Third Supply and Bermuda
Gates was appointed by the Virginia Company of London, which had established the Jamestown settlement under a Royal Charter for the colonisation of Virginia. He had sailed for Jamestown in 1609, aboard the Sea Venture, the new flagship of the Virginia Company. The Sea Venture was part of the Third Supply, a fleet of seven ships, towing two pinnacles, which was intended to deliver new settlers and desperately needed supplies.
At sea, the ships of the Third Supply were separated by a three-day storm now thought to have been a large hurricane. The Admiral of the Virginia Company, Sir George Somers, had taken the helm to fight the storm, and deliberately drove the ship onto rocks to prevent its foundering. The rocks proved to be the reef line to the east of the uninhabited archipelago now known as Bermuda. The other ships went on to Jamestown, not knowing the fate of the Sea Venture.
The 150 survivors spent the next ten months in Bermuda building two new ships on which to complete the journey to Jamestown. Two factions developed, however, due to a dispute between Gates and Somers over who was now the superior. As an appointed officer for Jamestown, Gates felt he was in authority, now that they were ashore. Somers felt that he retained authority until the settlers, including Gates, were landed at Jamestown. The two new ships, the Deliverance and the Patience were completed and sailed for Virginia in 1610. They left two men (a third would be left when the Patience returned from Jamestown) to maintain their claim of Bermuda for England. The Charter of the Virginia Company would officially be extended to include Bermuda in 1612.

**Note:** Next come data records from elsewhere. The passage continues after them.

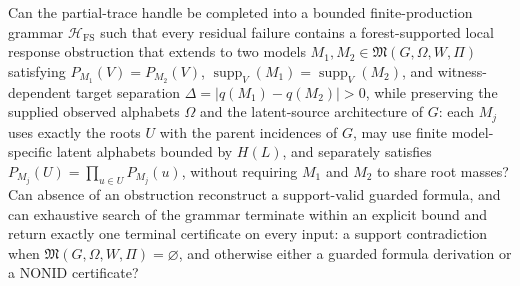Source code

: Can the partial-trace handle be completed into a bounded finite-production grammar \(\mathcal H_{\mathrm{FS}}\) such that every residual failure contains a forest-supported local response obstruction that extends to two models \(M_1,M_2\in\mathfrak M(G,\Omega,W,\Pi)\) satisfying \(P_{M_1}(V)=P_{M_2}(V)\), \(\operatorname{supp}_V(M_1)=\operatorname{supp}_V(M_2)\), and witness-dependent target separation \(\Delta=|q(M_1)-q(M_2)|>0\), while preserving the supplied observed alphabets \(\Omega\) and the latent-source architecture of \(G\): each \(M_j\) uses exactly the roots \(U\) with the parent incidences of \(G\), may use finite model-specific latent alphabets bounded by \(H(L)\), and separately satisfies \(P_{M_j}(U)=\prod_{u\in U}P_{M_j}(u)\), without requiring \(M_1\) and \(M_2\) to share root masses? Can absence of an obstruction reconstruct a support-valid guarded formula, and can exhaustive search of the grammar terminate within an explicit bound and return exactly one terminal certificate on every input: a support contradiction when \(\mathfrak M(G,\Omega,W,\Pi)=\varnothing\), and otherwise either a guarded formula derivation or a NONID certificate?

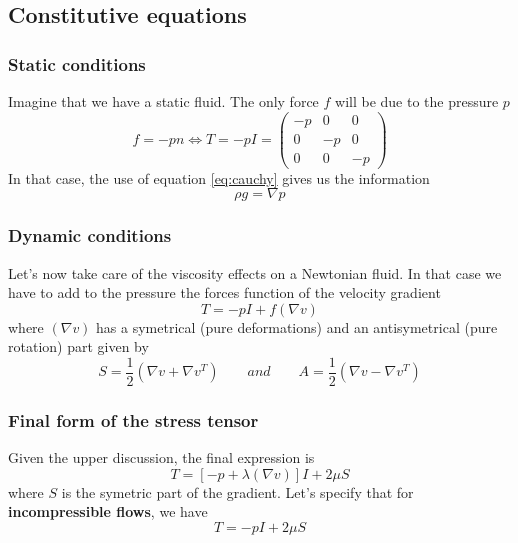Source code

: 	\subsection{Constitutive equations}
		\subsubsection{Static conditions}
			Imagine that we have a static fluid. The only force $f$ will be due to the pressure $p$ 
			\begin{equation}
				f = -pn \Leftrightarrow T = -pI = 
				\left(
				\begin{array}{ccc}
				-p & 0 & 0 \\ 
				0 & -p & 0 \\ 
				0 & 0 & -p
				\end{array} 
				\right)
			\end{equation}
			In that case, the use of equation \autoref{eq:cauchy} gives us the information
			\begin{equation}
				\rho g = \nabla p
			\end{equation}
			
		\subsubsection{Dynamic conditions}
			Let's now take care of the viscosity effects on a Newtonian fluid. In that case we have to add to the pressure the forces function of the velocity gradient 
			\begin{equation}
				T = -pI + f(\nabla v)
			\end{equation}
			where $(\nabla v)$ has a symetrical (pure deformations) and an antisymetrical (pure rotation) part given by
			\begin{equation}
				S = \frac{1}{2}(\nabla v + \nabla v ^T) \qquad and \qquad A = \frac{1}{2}(\nabla v - \nabla v ^T)
			\end{equation}
		
		\subsubsection{Final form of the stress tensor}
		Given the upper discussion, the final expression is 
		\begin{equation}
			T = \left[ -p + \lambda (\nabla v) \right]I + 2\mu S	
		\end{equation}		 
		where $S$ is the symetric part of the gradient. Let's specify that for \textbf{incompressible flows}, we have
		\begin{equation}
			T = -pI + 2\mu S
			\label{eq:incompressible}
		\end{equation}
		
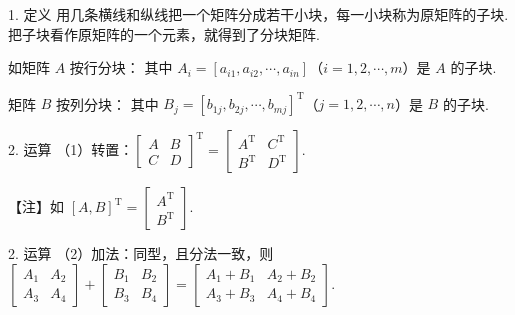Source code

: \begin{fcard}{1. 定义}
用几条横线和纵线把一个矩阵分成若干小块，每一小块称为原矩阵的子块. 把子块看作原矩阵的一个元素，就得到了分块矩阵.

如矩阵 $A$ 按行分块：
其中 $A_i=[a_{i1},a_{i2},\cdots,a_{in}]$（$i=1,2,\cdots,m$）是 $A$ 的子块.

矩阵 $B$ 按列分块：
其中 $B_j=[b_{1j},b_{2j},\cdots,b_{mj}]^{\mathrm{T}}$（$j=1,2,\cdots,n$）是 $B$ 的子块.
\end{fcard}

\begin{fcard}{2. 运算}
（1）转置：$\begin{bmatrix}A & B\\ C & D\end{bmatrix}^{\mathrm{T}}=\begin{bmatrix}A^{\mathrm{T}} & C^{\mathrm{T}}\\ B^{\mathrm{T}} & D^{\mathrm{T}}\end{bmatrix}$.
\end{fcard}

\begin{fnote}
【注】如 $[A,B]^{\mathrm{T}}=\begin{bmatrix}A^{\mathrm{T}}\\ B^{\mathrm{T}}\end{bmatrix}$.
\end{fnote}

\begin{fcard}{2. 运算}
（2）加法：同型，且分法一致，则 $\begin{bmatrix}A_1 & A_2\\ A_3 & A_4\end{bmatrix}+\begin{bmatrix}B_1 & B_2\\ B_3 & B_4\end{bmatrix}=\begin{bmatrix}A_1+B_1 & A_2+B_2\\ A_3+B_3 & A_4+B_4\end{bmatrix}$.
\end{fcard}

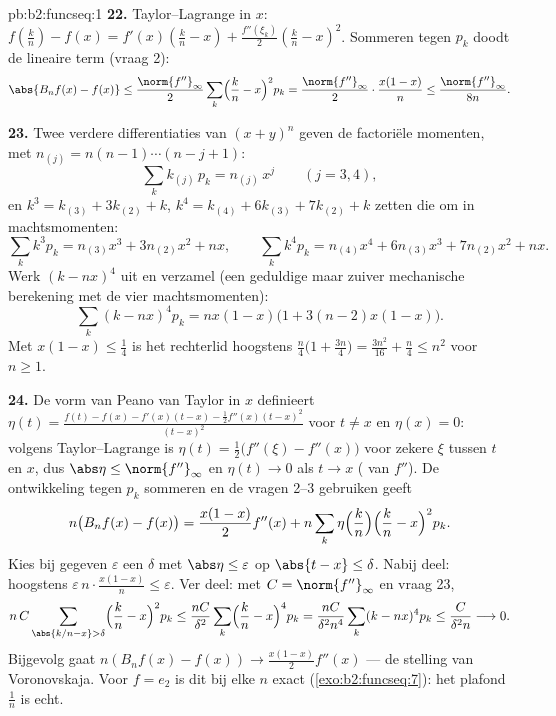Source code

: \begin{solution}{pb:b2:funcseq:1}
\textbf{22.} Taylor--Lagrange in $x$: $f(\frac kn) - f(x) =
f'(x)(\frac kn - x) + \frac{f''(\xi_k)}2(\frac kn - x)^2$.
Sommeren tegen $p_k$ doodt de lineaire term (vraag 2):
\[
\abs{B_nf(x) - f(x)}
\leq \frac{\norm{f''}_\infty}{2}\sum_k\Bigl(\frac kn -
x\Bigr)^2p_k
= \frac{\norm{f''}_\infty}{2}\cdot\frac{x(1-x)}{n}
\leq \frac{\norm{f''}_\infty}{8n} .
\]

\textbf{23.} Twee verdere differentiaties van $(x+y)^n$ geven de
factoriële momenten, met $n_{(j)} = n(n-1)\cdots(n-j+1)$:
\[
\sum_k k_{(j)}\,p_k = n_{(j)}\,x^j \qquad (j = 3, 4),
\]
en $k^3 = k_{(3)} + 3k_{(2)} + k$, $k^4 = k_{(4)} + 6k_{(3)} +
7k_{(2)} + k$ zetten die om in machtsmomenten:
\[
\sum_k k^3p_k = n_{(3)}x^3 + 3n_{(2)}x^2 + nx,
\qquad
\sum_k k^4p_k = n_{(4)}x^4 + 6n_{(3)}x^3 + 7n_{(2)}x^2 + nx .
\]
Werk $(k - nx)^4$ uit en verzamel (een geduldige maar zuiver
mechanische berekening met de vier machtsmomenten):
\[
\sum_k(k-nx)^4p_k = nx(1-x)\bigl(1 + 3(n-2)x(1-x)\bigr) .
\]
Met $x(1-x) \leq \frac14$ is het rechterlid hoogstens
$\frac n4\bigl(1 + \frac{3n}4\bigr) = \frac{3n^2}{16} + \frac n4
\leq n^2$ voor $n \geq 1$.

\textbf{24.} De vorm van Peano van Taylor in $x$ definieert
$\eta(t) = \frac{f(t) - f(x) - f'(x)(t-x) -
\frac12f''(x)(t-x)^2} {(t-x)^2}$ voor $t \neq x$ en $\eta(x) = 0$:
volgens Taylor--Lagrange is $\eta(t) = \frac12\bigl(f''(\xi) -
f''(x)\bigr)$ voor zekere $\xi$ tussen $t$ en $x$, dus $\abs\eta
\leq \norm{f''}_\infty$ en $\eta(t) \to 0$ als $t \to x$
( van $f''$). De ontwikkeling tegen $p_k$ sommeren en
de vragen 2--3 gebruiken geeft
\[
n\bigl(B_nf(x) - f(x)\bigr)
= \frac{x(1-x)}{2}f''(x)
+ n\sum_k\eta\Bigl(\frac kn\Bigr)\Bigl(\frac kn -
x\Bigr)^2p_k .
\]
Kies bij gegeven $\varepsilon$ een $\delta$ met $\abs\eta \leq
\varepsilon$ op $\abs{t - x}\leq\delta$. Nabij deel: hoogstens
$\varepsilon\,n\cdot\frac{x(1-x)}n \leq \varepsilon$. Ver deel: met
$C = \norm{f''}_\infty$ en vraag 23,
\[
n\,C\sum_{\abs{k/n-x}>\delta}\Bigl(\frac kn -
x\Bigr)^2p_k
\leq \frac{nC}{\delta^2}\sum_k\Bigl(\frac kn -
x\Bigr)^4p_k
= \frac{nC}{\delta^2 n^4}\sum_k(k-nx)^4p_k
\leq \frac{C}{\delta^2 n} \longrightarrow 0 .
\]
Bijgevolg gaat $n(B_nf(x) - f(x)) \to \frac{x(1-x)}2f''(x)$ --- de
stelling van Voronovskaja. Voor $f = e_2$ is dit bij elke $n$ exact
(\cref{exo:b2:funcseq:7}): het plafond $\frac1n$ is echt.


\end{solution}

Ever since, Bermuda has also been known officially as The Somers Isles. Sir Thomas Gates left his own name on a part of the colony, Gates' Bay, where the survivors of the Sea Venture landed. The oldest surviving fort in Bermuda, built between 1612 and 1615, is known as Gates' Fort. Many scholars believe Gates' accounts inspired William Shakespeare's play The Tempest. Sir Thomas Gates had a cross erected before leaving Bermuda, on which was a copper tablet inscribed in Latin and English:
In Memory of our deliverance both from the Storme and the Great leake wee have erected this cross to the honour of God. It is the Spoyle of an English Shippe of 300 tonnes called SEA VENTURE bound with seven others (from which the storme divided us) to Virginia or NOVA BRITANIA in America. In it were two Knights, Sir Thomas Gates, Knight Governor of the English Forces and Colonie there: and Sir George Somers, Knight Admiral of the Seas. Her Captain was Christopher Newport. Passengers and mariners she had beside (which all come to safety) one hundred and fiftie. Wee were forced to runne her ashore(by reason of her leake) under a point that bore South East from the Northerne Point of the Island which wee discovered first on the eighth and twentieth of July 1609.
On reaching Jamestown, only 60 of the 500 settlers previously landed there were found alive through the winter of 1609–1610 which became known as the "Starving Time". The condition of the settlement was so poor that on June 7, 1610, Gates decided to abandon the floundering settlement and return to England. However, the timely arrival of another relief fleet under Lord De La Warr gave the colony a reprieve. Gates' actions as governor were recorded by his secretary William Strachey, and were later published as the book A True Reportory of the wracke, and redemption of Sir THOMAS GATES, Knight.
After Samuel Argall kidnapped Pocahontas in April 1613, Gates was fearful of reprisal from Chief Powhatan, and turned the Algonquian princess over to Dale in Henricus. She met John Rolfe during her captivity three months later. Reverend Alexander Whitaker converted Pocahontas to Christianity. She adopted the name "Rebecca".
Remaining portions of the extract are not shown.